*** DATASET EXCERPTS Section Begins ***

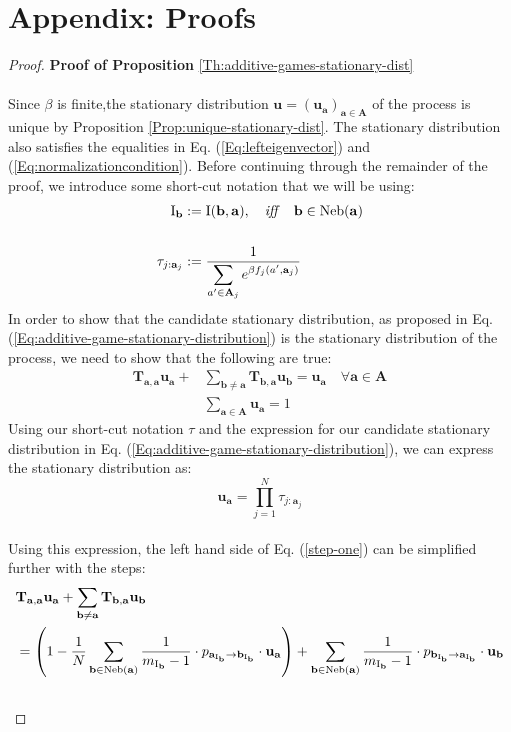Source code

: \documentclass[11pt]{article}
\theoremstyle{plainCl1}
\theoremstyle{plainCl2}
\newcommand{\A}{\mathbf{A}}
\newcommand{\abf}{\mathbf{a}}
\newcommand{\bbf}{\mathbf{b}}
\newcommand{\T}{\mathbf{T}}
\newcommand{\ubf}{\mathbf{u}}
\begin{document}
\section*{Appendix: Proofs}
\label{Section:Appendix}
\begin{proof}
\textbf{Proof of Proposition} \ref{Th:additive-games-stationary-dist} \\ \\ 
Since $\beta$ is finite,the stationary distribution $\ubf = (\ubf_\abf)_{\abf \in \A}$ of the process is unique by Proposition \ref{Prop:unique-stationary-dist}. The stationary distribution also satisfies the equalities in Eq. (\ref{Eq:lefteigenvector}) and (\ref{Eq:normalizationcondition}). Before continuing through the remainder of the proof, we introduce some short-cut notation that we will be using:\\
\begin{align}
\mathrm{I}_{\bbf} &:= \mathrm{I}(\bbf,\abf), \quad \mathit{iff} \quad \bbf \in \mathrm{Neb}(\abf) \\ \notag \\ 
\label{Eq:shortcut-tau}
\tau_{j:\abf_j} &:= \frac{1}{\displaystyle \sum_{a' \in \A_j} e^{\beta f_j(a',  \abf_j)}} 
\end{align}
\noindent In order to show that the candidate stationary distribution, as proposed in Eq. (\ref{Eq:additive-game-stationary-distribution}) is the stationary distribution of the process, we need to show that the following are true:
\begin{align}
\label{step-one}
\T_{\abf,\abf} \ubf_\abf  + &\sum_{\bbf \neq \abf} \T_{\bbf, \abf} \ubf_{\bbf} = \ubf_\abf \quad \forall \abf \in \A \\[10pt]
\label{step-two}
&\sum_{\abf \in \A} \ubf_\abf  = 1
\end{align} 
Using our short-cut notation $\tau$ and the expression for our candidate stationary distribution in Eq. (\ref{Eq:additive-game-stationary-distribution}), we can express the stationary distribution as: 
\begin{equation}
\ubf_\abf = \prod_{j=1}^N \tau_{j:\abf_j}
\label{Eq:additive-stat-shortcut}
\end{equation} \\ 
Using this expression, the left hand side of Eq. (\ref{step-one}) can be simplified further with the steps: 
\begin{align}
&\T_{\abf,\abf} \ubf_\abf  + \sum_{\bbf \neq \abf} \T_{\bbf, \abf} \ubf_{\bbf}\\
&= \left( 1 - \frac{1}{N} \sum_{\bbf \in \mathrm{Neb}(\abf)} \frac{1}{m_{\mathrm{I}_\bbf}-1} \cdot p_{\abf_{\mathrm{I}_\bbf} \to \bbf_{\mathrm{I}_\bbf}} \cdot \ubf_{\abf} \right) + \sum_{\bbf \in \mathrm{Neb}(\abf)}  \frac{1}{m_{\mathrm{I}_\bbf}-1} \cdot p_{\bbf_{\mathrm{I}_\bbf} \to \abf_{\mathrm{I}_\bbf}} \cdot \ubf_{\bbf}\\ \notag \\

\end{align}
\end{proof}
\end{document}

*** DATASET EXCERPTS Section Ends ***
*** DATASET EXCERPTS Section Begins ***

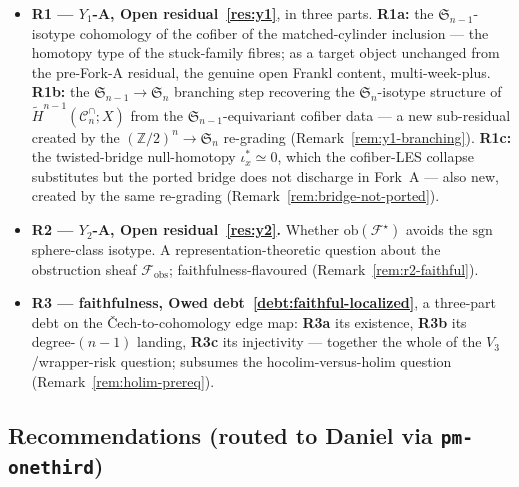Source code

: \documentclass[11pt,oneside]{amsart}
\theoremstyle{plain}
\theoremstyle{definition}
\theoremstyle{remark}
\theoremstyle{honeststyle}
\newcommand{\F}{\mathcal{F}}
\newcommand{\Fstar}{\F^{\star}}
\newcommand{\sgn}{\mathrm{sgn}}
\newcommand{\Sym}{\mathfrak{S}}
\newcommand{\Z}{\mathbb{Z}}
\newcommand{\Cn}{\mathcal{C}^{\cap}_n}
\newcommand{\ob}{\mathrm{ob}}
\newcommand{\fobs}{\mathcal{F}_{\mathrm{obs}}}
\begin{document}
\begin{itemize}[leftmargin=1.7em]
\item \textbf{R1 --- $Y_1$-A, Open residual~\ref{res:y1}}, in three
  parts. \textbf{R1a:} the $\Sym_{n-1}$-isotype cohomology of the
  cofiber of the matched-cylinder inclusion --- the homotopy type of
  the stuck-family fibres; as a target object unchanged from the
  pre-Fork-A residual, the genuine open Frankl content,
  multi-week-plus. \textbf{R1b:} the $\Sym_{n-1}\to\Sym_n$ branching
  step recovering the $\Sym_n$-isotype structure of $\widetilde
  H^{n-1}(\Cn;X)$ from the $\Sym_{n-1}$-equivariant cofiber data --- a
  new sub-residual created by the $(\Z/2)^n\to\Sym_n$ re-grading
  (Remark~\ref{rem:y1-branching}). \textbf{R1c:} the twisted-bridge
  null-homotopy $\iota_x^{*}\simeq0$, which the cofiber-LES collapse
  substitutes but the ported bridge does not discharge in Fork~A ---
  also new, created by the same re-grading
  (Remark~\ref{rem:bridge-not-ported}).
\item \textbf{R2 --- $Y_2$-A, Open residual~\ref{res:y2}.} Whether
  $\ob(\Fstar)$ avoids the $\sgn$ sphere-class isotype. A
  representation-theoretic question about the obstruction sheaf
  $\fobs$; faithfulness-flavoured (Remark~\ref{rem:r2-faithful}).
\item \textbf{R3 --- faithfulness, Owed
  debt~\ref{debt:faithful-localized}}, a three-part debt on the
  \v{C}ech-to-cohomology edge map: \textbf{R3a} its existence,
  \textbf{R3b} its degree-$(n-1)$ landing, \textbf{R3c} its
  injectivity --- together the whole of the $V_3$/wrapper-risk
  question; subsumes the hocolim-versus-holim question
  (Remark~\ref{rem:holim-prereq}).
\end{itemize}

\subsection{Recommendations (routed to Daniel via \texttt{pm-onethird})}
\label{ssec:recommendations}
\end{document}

*** DATASET EXCERPTS Section Ends ***
*** DATASET EXCERPTS Section Begins ***

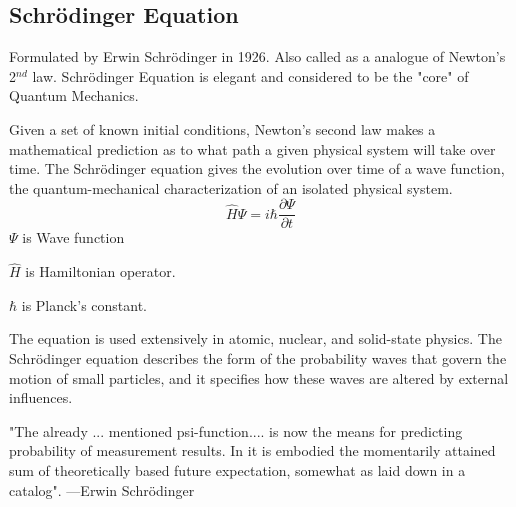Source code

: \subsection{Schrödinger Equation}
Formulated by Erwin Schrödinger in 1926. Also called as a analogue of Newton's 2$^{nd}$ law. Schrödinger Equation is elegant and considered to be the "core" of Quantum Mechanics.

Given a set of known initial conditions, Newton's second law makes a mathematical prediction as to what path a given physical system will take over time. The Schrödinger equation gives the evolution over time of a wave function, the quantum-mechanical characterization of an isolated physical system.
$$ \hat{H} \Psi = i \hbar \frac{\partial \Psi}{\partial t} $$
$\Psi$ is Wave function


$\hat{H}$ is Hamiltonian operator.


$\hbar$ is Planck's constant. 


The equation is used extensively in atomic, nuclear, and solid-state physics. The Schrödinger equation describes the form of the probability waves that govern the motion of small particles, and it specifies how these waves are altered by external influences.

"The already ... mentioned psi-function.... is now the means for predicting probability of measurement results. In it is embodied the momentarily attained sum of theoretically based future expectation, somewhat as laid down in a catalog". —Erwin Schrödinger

*** DATASET EXCERPTS Section Ends ***

WHAT YOU NEED TO DO: Taking the records above as input, show every line in which the word "that" is present.

RESULT OF THIS EXERCISE:
Since $\beta$ is finite,the stationary distribution $\ubf = (\ubf_\abf)_{\abf \in \A}$ of the process is unique by Proposition \ref{Prop:unique-stationary-dist}. The stationary distribution also satisfies the equalities in Eq. (\ref{Eq:lefteigenvector}) and (\ref{Eq:normalizationcondition}). Before continuing through the remainder of the proof, we introduce some short-cut notation that we will be using:\\
\noindent In order to show that the candidate stationary distribution, as proposed in Eq. (\ref{Eq:additive-game-stationary-distribution}) is the stationary distribution of the process, we need to show that the following are true:
The equation is used extensively in atomic, nuclear, and solid-state physics. The Schrödinger equation describes the form of the probability waves that govern the motion of small particles, and it specifies how these waves are altered by external influences.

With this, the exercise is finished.